SOURCE MATERIAL:
***

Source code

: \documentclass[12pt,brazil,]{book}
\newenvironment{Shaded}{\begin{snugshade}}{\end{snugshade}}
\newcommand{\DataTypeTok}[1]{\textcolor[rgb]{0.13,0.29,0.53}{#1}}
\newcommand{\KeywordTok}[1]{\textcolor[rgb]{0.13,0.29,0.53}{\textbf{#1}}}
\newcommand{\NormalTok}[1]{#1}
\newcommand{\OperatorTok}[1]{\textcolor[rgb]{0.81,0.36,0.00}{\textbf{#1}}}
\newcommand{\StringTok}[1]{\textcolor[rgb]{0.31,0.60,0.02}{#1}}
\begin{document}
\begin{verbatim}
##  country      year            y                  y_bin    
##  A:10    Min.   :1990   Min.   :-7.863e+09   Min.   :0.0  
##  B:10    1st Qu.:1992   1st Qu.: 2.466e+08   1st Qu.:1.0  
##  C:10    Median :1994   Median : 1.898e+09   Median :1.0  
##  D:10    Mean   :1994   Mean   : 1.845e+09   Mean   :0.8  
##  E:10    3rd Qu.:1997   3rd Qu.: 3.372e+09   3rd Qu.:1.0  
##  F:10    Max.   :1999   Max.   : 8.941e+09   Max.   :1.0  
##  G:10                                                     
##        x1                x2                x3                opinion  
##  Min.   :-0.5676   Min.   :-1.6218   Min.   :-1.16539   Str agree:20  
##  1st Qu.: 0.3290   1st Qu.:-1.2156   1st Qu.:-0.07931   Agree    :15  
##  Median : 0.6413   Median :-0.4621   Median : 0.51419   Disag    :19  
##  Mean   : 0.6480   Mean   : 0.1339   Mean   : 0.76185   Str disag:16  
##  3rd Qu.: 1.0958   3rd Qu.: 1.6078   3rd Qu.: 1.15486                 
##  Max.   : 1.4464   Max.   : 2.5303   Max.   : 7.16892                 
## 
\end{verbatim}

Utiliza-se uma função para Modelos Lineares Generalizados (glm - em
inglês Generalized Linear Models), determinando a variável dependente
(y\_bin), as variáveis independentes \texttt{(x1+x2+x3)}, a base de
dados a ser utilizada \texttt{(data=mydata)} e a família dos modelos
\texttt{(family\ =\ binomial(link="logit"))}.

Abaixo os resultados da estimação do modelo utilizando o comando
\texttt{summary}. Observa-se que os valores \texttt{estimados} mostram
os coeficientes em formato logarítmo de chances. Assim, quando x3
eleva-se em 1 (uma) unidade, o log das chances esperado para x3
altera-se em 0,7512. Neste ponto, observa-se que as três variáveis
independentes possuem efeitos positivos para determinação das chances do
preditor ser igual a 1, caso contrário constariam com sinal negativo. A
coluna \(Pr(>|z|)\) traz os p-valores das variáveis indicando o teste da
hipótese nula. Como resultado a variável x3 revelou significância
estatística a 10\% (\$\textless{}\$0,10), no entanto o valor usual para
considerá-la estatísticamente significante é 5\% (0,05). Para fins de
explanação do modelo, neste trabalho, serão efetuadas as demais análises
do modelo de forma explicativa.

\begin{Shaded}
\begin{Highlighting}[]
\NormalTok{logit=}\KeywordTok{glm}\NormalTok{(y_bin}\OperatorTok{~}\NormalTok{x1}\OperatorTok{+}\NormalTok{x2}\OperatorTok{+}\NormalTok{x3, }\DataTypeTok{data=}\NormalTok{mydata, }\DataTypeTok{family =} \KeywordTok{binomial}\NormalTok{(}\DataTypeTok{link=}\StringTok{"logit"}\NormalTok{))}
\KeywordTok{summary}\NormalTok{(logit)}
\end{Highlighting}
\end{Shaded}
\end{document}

***

TASK PROMPT: Reproduce the listing in full. Keep it exactly as written.

WRITTEN ANSWER:
Source code

: \documentclass[12pt,brazil,]{book}
\newenvironment{Shaded}{\begin{snugshade}}{\end{snugshade}}
\newcommand{\DataTypeTok}[1]{\textcolor[rgb]{0.13,0.29,0.53}{#1}}
\newcommand{\KeywordTok}[1]{\textcolor[rgb]{0.13,0.29,0.53}{\textbf{#1}}}
\newcommand{\NormalTok}[1]{#1}
\newcommand{\OperatorTok}[1]{\textcolor[rgb]{0.81,0.36,0.00}{\textbf{#1}}}
\newcommand{\StringTok}[1]{\textcolor[rgb]{0.31,0.60,0.02}{#1}}
\begin{document}
\begin{verbatim}
##  country      year            y                  y_bin    
##  A:10    Min.   :1990   Min.   :-7.863e+09   Min.   :0.0  
##  B:10    1st Qu.:1992   1st Qu.: 2.466e+08   1st Qu.:1.0  
##  C:10    Median :1994   Median : 1.898e+09   Median :1.0  
##  D:10    Mean   :1994   Mean   : 1.845e+09   Mean   :0.8  
##  E:10    3rd Qu.:1997   3rd Qu.: 3.372e+09   3rd Qu.:1.0  
##  F:10    Max.   :1999   Max.   : 8.941e+09   Max.   :1.0  
##  G:10                                                     
##        x1                x2                x3                opinion  
##  Min.   :-0.5676   Min.   :-1.6218   Min.   :-1.16539   Str agree:20  
##  1st Qu.: 0.3290   1st Qu.:-1.2156   1st Qu.:-0.07931   Agree    :15  
##  Median : 0.6413   Median :-0.4621   Median : 0.51419   Disag    :19  
##  Mean   : 0.6480   Mean   : 0.1339   Mean   : 0.76185   Str disag:16  
##  3rd Qu.: 1.0958   3rd Qu.: 1.6078   3rd Qu.: 1.15486                 
##  Max.   : 1.4464   Max.   : 2.5303   Max.   : 7.16892                 
## 
\end{verbatim}

Utiliza-se uma função para Modelos Lineares Generalizados (glm - em
inglês Generalized Linear Models), determinando a variável dependente
(y\_bin), as variáveis independentes \texttt{(x1+x2+x3)}, a base de
dados a ser utilizada \texttt{(data=mydata)} e a família dos modelos
\texttt{(family\ =\ binomial(link="logit"))}.

Abaixo os resultados da estimação do modelo utilizando o comando
\texttt{summary}. Observa-se que os valores \texttt{estimados} mostram
os coeficientes em formato logarítmo de chances. Assim, quando x3
eleva-se em 1 (uma) unidade, o log das chances esperado para x3
altera-se em 0,7512. Neste ponto, observa-se que as três variáveis
independentes possuem efeitos positivos para determinação das chances do
preditor ser igual a 1, caso contrário constariam com sinal negativo. A
coluna \(Pr(>|z|)\) traz os p-valores das variáveis indicando o teste da
hipótese nula. Como resultado a variável x3 revelou significância
estatística a 10\% (\$\textless{}\$0,10), no entanto o valor usual para
considerá-la estatísticamente significante é 5\% (0,05). Para fins de
explanação do modelo, neste trabalho, serão efetuadas as demais análises
do modelo de forma explicativa.

\begin{Shaded}
\begin{Highlighting}[]
\NormalTok{logit=}\KeywordTok{glm}\NormalTok{(y_bin}\OperatorTok{~}\NormalTok{x1}\OperatorTok{+}\NormalTok{x2}\OperatorTok{+}\NormalTok{x3, }\DataTypeTok{data=}\NormalTok{mydata, }\DataTypeTok{family =} \KeywordTok{binomial}\NormalTok{(}\DataTypeTok{link=}\StringTok{"logit"}\NormalTok{))}
\KeywordTok{summary}\NormalTok{(logit)}
\end{Highlighting}
\end{Shaded}
\end{document}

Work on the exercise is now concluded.